• _EXERCISE BRIEF_
Among the records, how many lines carry the string "falei"? Give that number with nothing added.

[Data extracted from a collection]
-- -- --

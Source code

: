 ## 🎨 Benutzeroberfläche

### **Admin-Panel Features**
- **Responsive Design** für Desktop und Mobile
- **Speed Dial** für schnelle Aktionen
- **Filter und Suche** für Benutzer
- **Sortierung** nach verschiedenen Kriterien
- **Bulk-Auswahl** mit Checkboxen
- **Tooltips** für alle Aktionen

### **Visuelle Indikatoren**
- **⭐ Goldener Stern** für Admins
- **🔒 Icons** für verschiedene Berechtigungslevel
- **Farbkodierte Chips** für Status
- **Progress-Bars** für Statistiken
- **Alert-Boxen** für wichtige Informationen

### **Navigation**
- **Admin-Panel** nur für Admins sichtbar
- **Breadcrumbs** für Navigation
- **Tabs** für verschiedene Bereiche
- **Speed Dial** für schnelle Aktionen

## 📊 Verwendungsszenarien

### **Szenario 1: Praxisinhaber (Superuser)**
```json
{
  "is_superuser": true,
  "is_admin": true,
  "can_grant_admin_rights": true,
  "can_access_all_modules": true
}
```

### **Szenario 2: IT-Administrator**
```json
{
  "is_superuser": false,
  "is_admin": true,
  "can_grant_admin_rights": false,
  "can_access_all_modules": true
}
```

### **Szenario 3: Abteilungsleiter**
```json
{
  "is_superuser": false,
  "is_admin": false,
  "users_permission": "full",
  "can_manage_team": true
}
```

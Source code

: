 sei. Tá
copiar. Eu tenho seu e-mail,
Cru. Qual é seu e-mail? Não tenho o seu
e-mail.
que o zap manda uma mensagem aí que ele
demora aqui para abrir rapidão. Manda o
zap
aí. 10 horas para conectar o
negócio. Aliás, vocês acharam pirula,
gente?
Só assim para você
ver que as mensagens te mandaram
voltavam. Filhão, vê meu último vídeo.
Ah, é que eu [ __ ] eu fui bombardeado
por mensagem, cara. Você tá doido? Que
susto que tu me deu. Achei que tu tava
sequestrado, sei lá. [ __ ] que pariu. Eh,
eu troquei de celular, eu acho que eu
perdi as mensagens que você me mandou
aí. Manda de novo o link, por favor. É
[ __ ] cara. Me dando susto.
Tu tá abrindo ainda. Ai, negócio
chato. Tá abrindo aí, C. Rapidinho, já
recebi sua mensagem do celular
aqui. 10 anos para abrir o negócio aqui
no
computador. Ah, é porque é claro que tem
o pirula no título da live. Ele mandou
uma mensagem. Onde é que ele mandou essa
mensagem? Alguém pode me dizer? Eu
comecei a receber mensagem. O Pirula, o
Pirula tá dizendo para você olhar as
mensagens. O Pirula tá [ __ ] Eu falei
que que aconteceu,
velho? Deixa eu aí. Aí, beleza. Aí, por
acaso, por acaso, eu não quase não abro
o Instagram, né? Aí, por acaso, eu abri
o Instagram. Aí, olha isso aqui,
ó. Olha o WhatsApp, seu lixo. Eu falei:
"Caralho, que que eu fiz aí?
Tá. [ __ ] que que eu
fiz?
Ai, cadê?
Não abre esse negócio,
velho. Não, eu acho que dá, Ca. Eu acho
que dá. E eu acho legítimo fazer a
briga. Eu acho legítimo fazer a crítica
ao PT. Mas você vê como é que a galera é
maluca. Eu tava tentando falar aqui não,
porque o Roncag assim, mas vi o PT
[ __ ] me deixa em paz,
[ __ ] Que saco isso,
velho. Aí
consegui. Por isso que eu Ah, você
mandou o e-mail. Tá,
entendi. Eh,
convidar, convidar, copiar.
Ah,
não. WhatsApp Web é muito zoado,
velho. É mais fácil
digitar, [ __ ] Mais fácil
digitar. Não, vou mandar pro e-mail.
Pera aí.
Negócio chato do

-- -- --

• _WRITTEN SOLUTION_
2